Mark Steyn: Hollywood doesn't get Sept. 11

Excerpt:

One of the lessons of September 11th is that every day millions of people wear baseball caps, listen to Britney, watch Friends, eat at Dunkin' Donuts, and go see Ali -- and they don't have a clue about America. In London, the broadsheet newspapers that devote most space to American cultural trends -- The Guardian, The Independent -- are the most vehemently anti-American. You can easily like American pop culture without liking America. On the other hand, if you dislike American pop culture, it'll make you dislike America even more. Thus Jean-Pierre Chevenement, French presidential candidate, and his famous statement that the United States is dedicated to "the organized cretinization of our people." There was a whiff of this yesterday when another presidential candidate, Alain Madelin, described this week's massacre in a French town hall as an "American-style byproduct." One Frenchman -- a left-wing eco-nut -- kills eight other Frenchmen, but somehow it's evidence of America's malign cultural influence.

You can sort of see what he's getting at. Wherever you live around the world, the landscape of the imagination is America: In the movie in your mind, the car chase takes place on the Golden Gate Bridge, the love scene in Central Park, the massive explosion at the World Trade Center. The world watches Hollywood's America in a kind of post-neutron-bombed way: You get the sex and the shoot-outs, but the spirit of the country remains as foreign as ever.

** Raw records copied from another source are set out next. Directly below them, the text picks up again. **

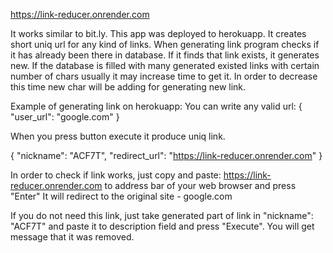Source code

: https://link-reducer.onrender.com

It works similar to bit.ly.
This app was deployed to herokuapp.
It creates short uniq url for any kind of links. 
When generating link program checks if it has already been there in database. 
If it finds that link exists, it generates new. 
If the database is filled with many generated existed links with certain number of chars
usually it may increase time to get it.
In order to decrease this time new char will be adding for generating new link.

Example of generating link on herokuapp:
You can write any valid url:
{
"user_url": "google.com"
}

When you press button execute it produce uniq link. 

{
"nickname": "ACF7T",
"redirect_url": "https://link-reducer.onrender.com"
}

In order to check if link works, just copy and 
paste: https://link-reducer.onrender.com to address bar of your web browser and press "Enter"
It will redirect to the original site - google.com

If you do not need this link, just take generated part of link in "nickname": "ACF7T"
and paste it to description field and press "Execute". 
You will get message that it was removed. 


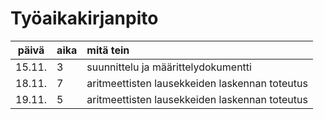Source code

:# Työaikakirjanpito

| päivä | aika | mitä tein |
| :----:|:-----| :-----|
| 15.11. | 3    | suunnittelu ja määrittelydokumentti |
| 18.11. | 7    | aritmeettisten lausekkeiden laskennan toteutus
| 19.11. | 5    | aritmeettisten lausekkeiden laskennan toteutus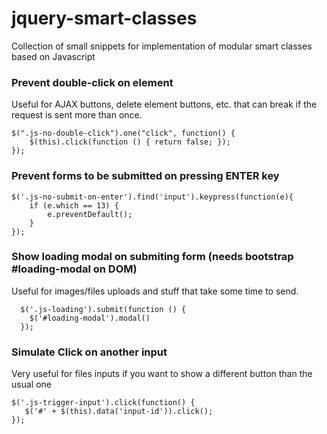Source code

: # jquery-smart-classes
Collection of small snippets for implementation of modular smart classes based on Javascript

### Prevent double-click on element

Useful for AJAX buttons, delete element buttons, etc. that can break if the request is sent more than once.

    $(".js-no-double-click").one("click", function() {
        $(this).click(function () { return false; });
    });

### Prevent forms to be submitted on pressing ENTER key

    $('.js-no-submit-on-enter').find('input').keypress(function(e){
        if (e.which == 13) {
            e.preventDefault();
        }
    });
    
### Show loading modal on submiting form (needs bootstrap #loading-modal on DOM)

Useful for images/files uploads and stuff that take some time to send.
 
      $('.js-loading').submit(function () {
        $('#loading-modal').modal()
      });
      
### Simulate Click on another input

Very useful for files inputs if you want to show a different button than the usual one

    $('.js-trigger-input').click(function() {
       $('#' + $(this).data('input-id')).click();
    });

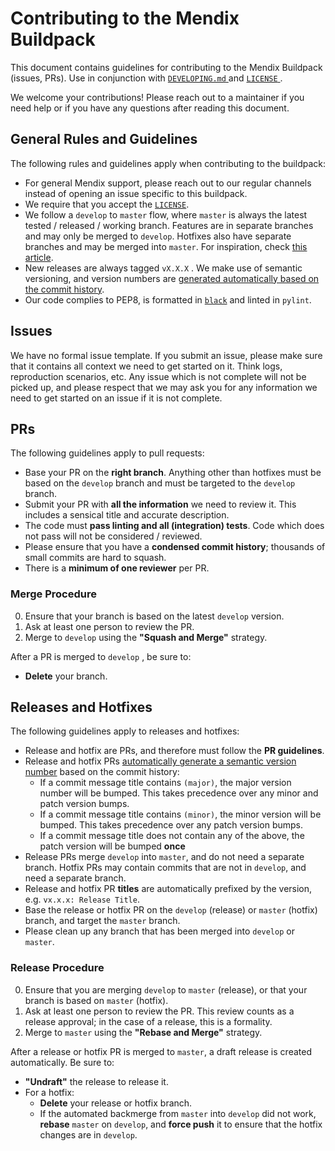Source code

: # Contributing to the Mendix Buildpack

This document contains guidelines for contributing to the Mendix Buildpack (issues, PRs). Use in conjunction with [ `DEVELOPING.md` ](DEVELOPING.md) and [ `LICENSE` ](LICENSE).

We welcome your contributions! Please reach out to a maintainer if you need help or if you have any questions after reading this document.

## General Rules and Guidelines

The following rules and guidelines apply when contributing to the buildpack:

* For general Mendix support, please reach out to our regular channels instead of opening an issue specific to this buildpack.
* We require that you accept the [`LICENSE`](LICENSE).
* We follow a `develop` to `master` flow, where `master` is always the latest tested / released / working branch. Features are in separate branches and may only be merged to `develop`. Hotfixes also have separate branches and may be merged into `master`. For inspiration, check [this article](https://nvie.com/posts/a-successful-git-branching-model/).
* New releases are always tagged `vX.X.X` . We make use of semantic versioning, and version numbers are [generated automatically based on the commit history](#releases-and-hotfixes).
* Our code complies to PEP8, is formatted in [`black`]((https://github.com/psf/black)) and linted in `pylint`.

## Issues

We have no formal issue template. If you submit an issue, please make sure that it contains all context we need to get started on it. Think logs, reproduction scenarios, etc. Any issue which is not complete will not be picked up, and please respect that we may ask you for any information we need to get started on an issue if it is not complete.

## PRs

The following guidelines apply to pull requests:

* Base your PR on the **right branch**. Anything other than hotfixes must be based on the `develop` branch and must be targeted to the `develop` branch.
* Submit your PR with **all the information** we need to review it. This includes a sensical title and accurate description.
* The code must **pass linting and all (integration) tests**. Code which does not pass will not be considered / reviewed.
* Please ensure that you have a **condensed commit history**; thousands of small commits are hard to squash.
* There is a **minimum of one reviewer** per PR.

### Merge Procedure

0. Ensure that your branch is based on the latest `develop` version.
1. Ask at least one person to review the PR.
2. Merge to `develop` using the **"Squash and Merge"** strategy.

After a PR is merged to `develop` , be sure to:

* **Delete** your branch.

## Releases and Hotfixes

The following guidelines apply to releases and hotfixes:

* Release and hotfix are PRs, and therefore must follow the **PR guidelines**.
* Release and hotfix PRs [automatically generate a semantic version number](https://github.com/marketplace/actions/git-semantic-version) based on the commit history:
  * If a commit message title contains `(major)`, the major version number will be bumped. This takes precedence over any minor and patch version bumps.
  * If a commit message title contains `(minor)`, the minor version will be bumped. This takes precedence over any patch version bumps.
  * If a commit message title does not contain any of the above, the patch version will be bumped **once**
* Release PRs merge `develop` into `master`, and do not need a separate branch. Hotfix PRs may contain commits that are not in `develop`, and need a separate branch.
* Release and hotfix PR **titles** are automatically prefixed by the version, e.g. `vx.x.x: Release Title`.
* Base the release or hotfix PR on the `develop` (release) or `master` (hotfix) branch, and target the `master` branch.
* Please clean up any branch that has been merged into `develop` or `master`.

### Release Procedure

0. Ensure that you are merging `develop` to `master` (release), or that your branch is based on `master` (hotfix).
1. Ask at least one person to review the PR. This review counts as a release approval; in the case of a release, this is a formality.
2. Merge to `master` using the **"Rebase and Merge"** strategy.

After a release or hotfix PR is merged to `master`, a draft release is created automatically. Be sure to:

* **"Undraft"** the release to release it.
* For a hotfix:
  * **Delete** your release or hotfix branch.
  * If the automated backmerge from `master` into `develop` did not work, **rebase** `master` on `develop`, and **force push** it to ensure that the hotfix changes are in `develop`.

In Britain, they played up the "black Oscars" angle because, being a racially relaxed society, they find American breast-beating and self-flagellation on the subject hugely enjoyable. On the Continent, where real racism of all kinds is pervasive, they took Hollywood's bizarre determination to muscle in on the civil rights struggle 40 years too late as confirmation things must be far worse over there. I'd gladly award a lifetime achievement Oscar to each of Halle Berry's breasts, which reportedly received half-a-million apiece for their exposed role in Swordfish -- that's $19-million less than John Travolta got, and they gave a much better performance. I'm certainly happy that Los Angeles' limousine liberals have finally caught up with those right-wing racist Republicans who handed out starring roles to Condi Rice and Colin Powell. But to suggest that giving one beautiful, talented actress a statuette is some kind of civil-rights breakthrough is absurdly self-regarding even by Hollywood's standards. It was compounded by the "tribute" to Sidney Poitier, which solicited testimonials only from black actors and thereby ghettoized his achievement, making "black acting" seem a specialization award, like Best Foreign Language Film.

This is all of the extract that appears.